1. A method for preparing multifunctional resin microspheres, characterized in that, Includes the following steps: Step 1: Melamine, amino-containing organic acid, hindered amine, and aldehyde compound are continuously stirred at pH 8-12 and temperature 40-80 °C until the solution becomes clear, yielding a prepolymer solution; the molar ratio of melamine to amino-containing organic acid is 1:0.02-1:0.2, and the molar ratio of melamine to hindered amine is 1:0.05-1:0.25; Step 2: Adjust the pH of the prepolymer solution to acidic, and stir continuously at pH 4-6 and temperature 60-100 °C for 1-4 hours.
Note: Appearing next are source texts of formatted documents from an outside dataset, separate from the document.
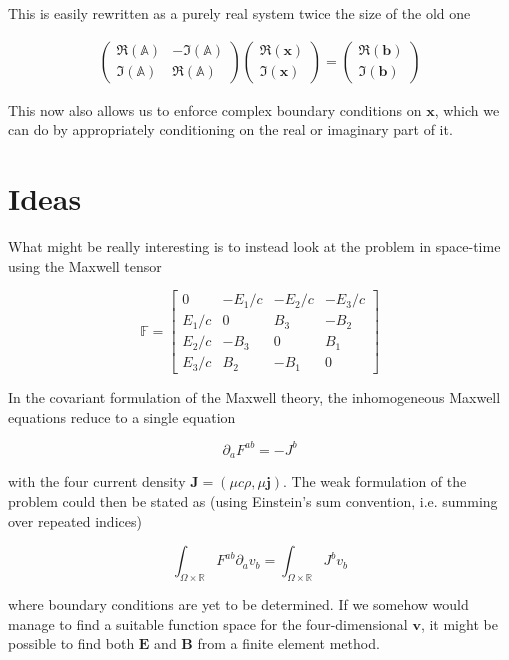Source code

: \documentclass[11pt, a4paper]{article}
\begin{document}
This is easily rewritten as a purely real system twice the size of the old one 

\begin{align}
    \begin{pmatrix} \Re(\mathbb{A}) & - \Im(\mathbb{A}) \\ 
                    \Im(\mathbb{A}) & \Re(\mathbb{A}) \end{pmatrix}
    \begin{pmatrix} \Re(\mathbf{x}) \\ \Im(\mathbf{x}) \end{pmatrix}
    = 
    \begin{pmatrix} \Re(\mathbf{b}) \\ \Im(\mathbf{b}) \end{pmatrix}
\end{align}

This now also allows us to enforce complex boundary conditions on $\mathbf{x}$,
which we can do by appropriately conditioning on the real or imaginary part of it.

\section{Ideas}
\label{sec:ideas}

What might be really interesting is to instead look at the problem in space-time 
using the Maxwell tensor

\begin{equation}
    \mathbb{F} = \begin{bmatrix}
        0 & -E_1/c & -E_2/c & -E_3/c \\
        E_1/c & 0 & B_3 & -B_2 \\ 
        E_2/c & -B_3 & 0 & B_1 \\ 
        E_3/c & B_2 & -B_1 & 0
    \end{bmatrix}
\end{equation}

In the covariant formulation of the Maxwell theory, the inhomogeneous Maxwell
equations reduce to a single equation

\begin{equation}
    \partial_a F^{ab} = - J^b
\end{equation}

with the four current density $\mathbf{J} = (\mu c \rho, \mu \mathbf{j})$. The 
weak formulation of the problem could then be stated as (using Einstein's sum
convention, i.e. summing over repeated indices)

\begin{equation}
    \int_{\Omega \times \mathbb{R}} F^{ab} \partial_a v_b = \int_{\Omega \times \mathbb{R}} J^b v_b
\end{equation}

where boundary conditions are yet to be determined. If we somehow would manage
to find a suitable function space for the four-dimensional $\mathbf{v}$, it might 
be possible to find both $\mathbf{E}$ and $\mathbf{B}$ from a finite element method.


\end{document}
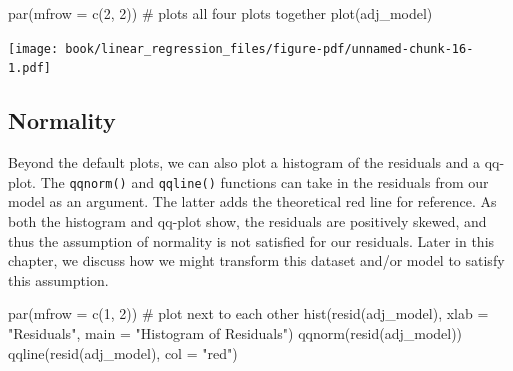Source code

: \documentclass[
  letterpaper,
]{latex/krantz}
\makeatletter
\newenvironment{Shaded}{\begin{snugshade}}{\end{snugshade}}
\newcommand{\AttributeTok}[1]{\textcolor[rgb]{0.40,0.45,0.13}{#1}}
\newcommand{\CommentTok}[1]{\textcolor[rgb]{0.37,0.37,0.37}{#1}}
\newcommand{\DecValTok}[1]{\textcolor[rgb]{0.68,0.00,0.00}{#1}}
\newcommand{\FunctionTok}[1]{\textcolor[rgb]{0.28,0.35,0.67}{#1}}
\newcommand{\NormalTok}[1]{\textcolor[rgb]{0.00,0.23,0.31}{#1}}
\newcommand{\StringTok}[1]{\textcolor[rgb]{0.13,0.47,0.30}{#1}}
\newenvironment{kframe}{%
\medskip{}
\setlength{\fboxsep}{.8em}
 \def\at@end@of@kframe{}%
 \ifinner\ifhmode%
  \def\at@end@of@kframe{\end{minipage}}%
  \begin{minipage}{\columnwidth}%
 \fi\fi%
 \def\FrameCommand##1{\hskip\@totalleftmargin \hskip-\fboxsep
 \colorbox{shadecolor}{##1}\hskip-\fboxsep
     \hskip-\linewidth \hskip-\@totalleftmargin \hskip\columnwidth}%
 \MakeFramed {\advance\hsize-\width
   \@totalleftmargin\z@ \linewidth\hsize
   \@setminipage}}%
 {\par\unskip\endMakeFramed%
 \at@end@of@kframe}
\renewenvironment{Shaded}{\begin{kframe}}{\end{kframe}}
\makeatother
\begin{document}
\begin{Shaded}
\begin{Highlighting}[]
\FunctionTok{par}\NormalTok{(}\AttributeTok{mfrow =} \FunctionTok{c}\NormalTok{(}\DecValTok{2}\NormalTok{, }\DecValTok{2}\NormalTok{)) }\CommentTok{\# plots all four plots together}
\FunctionTok{plot}\NormalTok{(adj\_model)}
\end{Highlighting}
\end{Shaded}

\begin{center}
\texttt{[image: book/linear\_regression\_files/figure-pdf/unnamed-chunk-16-1.pdf]}
\end{center}

\subsection{Normality}\label{normality}

Beyond the default plots, we can also plot a histogram of the residuals
and a qq-plot. The
\texttt{qqnorm()} and
\texttt{qqline()}
functions can take in the residuals from our model as an argument. The
latter adds the theoretical red line for reference. As both the
histogram and qq-plot show, the residuals are positively skewed, and
thus the assumption of normality is not satisfied for our residuals.
Later in this chapter, we discuss how we might transform this dataset
and/or model to satisfy this assumption.

\begin{Shaded}
\begin{Highlighting}[]
\FunctionTok{par}\NormalTok{(}\AttributeTok{mfrow =} \FunctionTok{c}\NormalTok{(}\DecValTok{1}\NormalTok{, }\DecValTok{2}\NormalTok{)) }\CommentTok{\# plot next to each other}
\FunctionTok{hist}\NormalTok{(}\FunctionTok{resid}\NormalTok{(adj\_model), }\AttributeTok{xlab =} \StringTok{"Residuals"}\NormalTok{, }
     \AttributeTok{main =} \StringTok{"Histogram of Residuals"}\NormalTok{) }
\FunctionTok{qqnorm}\NormalTok{(}\FunctionTok{resid}\NormalTok{(adj\_model))}
\FunctionTok{qqline}\NormalTok{(}\FunctionTok{resid}\NormalTok{(adj\_model), }\AttributeTok{col =} \StringTok{"red"}\NormalTok{) }
\end{Highlighting}
\end{Shaded}
\end{document}
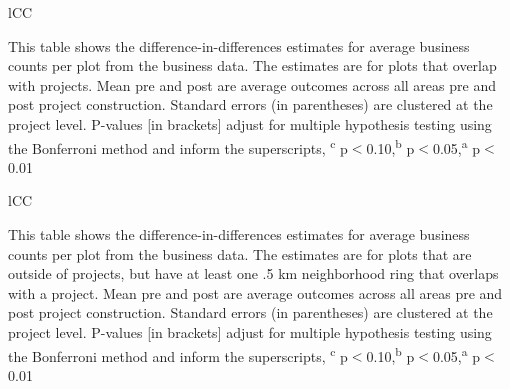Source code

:\documentclass[12pt]{article}
\newcommand{\regtextfirst}{
Mean pre and post are average outcomes across all areas pre and post project construction.  Standard errors (in parentheses) are clustered at the project level.  P-values [in brackets] adjust for multiple hypothesis testing using the Bonferroni method and inform the superscripts, \textsuperscript{c} p$<$0.10,\textsuperscript{b} p$<$0.05,\textsuperscript{a} p$<$0.01 \,\,
}
\begin{document}
\clearpage

\begin{table}[ht!]
\small
\centering
\caption{Direct Effects on Economic Outcomes}\label{table:agglom_proj}
\vspace{-2mm}
\begin{threeparttable}
\begin{tabular}{lCC}
\toprule

\bottomrule
\end{tabular}
\begin{tablenotes}
\item \footnotesize 
This table shows the difference-in-differences estimates for average business counts per plot from the business data.  The estimates are for plots that overlap with projects. \regtextfirst
\end{tablenotes}
\end{threeparttable}
\end{table}



\begin{table}[ht!]
\small
\centering
\caption{Spillover Effects on Economic Outcomes}\label{table:agglom_spill}
\vspace{-2mm}
\begin{threeparttable}
\begin{tabular}{lCC}
\toprule

\bottomrule
\end{tabular}
\begin{tablenotes}
\item \footnotesize 
This table shows the difference-in-differences estimates for average business counts per plot from the business data.  The estimates are for plots that are outside of projects, but have at least one .5 km neighborhood ring that overlaps with a project.  \regtextfirst
\end{tablenotes}
\end{threeparttable}
\end{table}
\end{document}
After separating the solid, dry it to obtain multifunctional resin microspheres; the molar ratio of amino equivalent of melamine, amino-containing organic acid, hindered amine to formaldehyde in aldehyde compound is 1:0.75-1:1.5; the melamine concentration does not exceed 100 g / L; The amino-containing organic acid is one of p-aminobenzoic acid, m-aminobenzoic acid, p-aminophenylacetic acid, m-aminophenylacetic acid, p-aminobenzenesulfonic acid, m-aminobenzenesulfonic acid, or 2,4-diaminobenzenesulfonic acid; the hindered amine is one of 2,2,6,6-tetramethyl-4-piperidinamine or N-butyl-2,2,6,6-tetramethyl-4-piperidinamine; and the aldehyde compound is one of formaldehyde, paraformaldehyde, or hexamethylenetetramine.

2. The multifunctional resin microspheres prepared by the method of claim 1.

3. The application of the multifunctional resin microspheres as a functional additive in multifunctional regenerated cellulose fibers according to claim 2.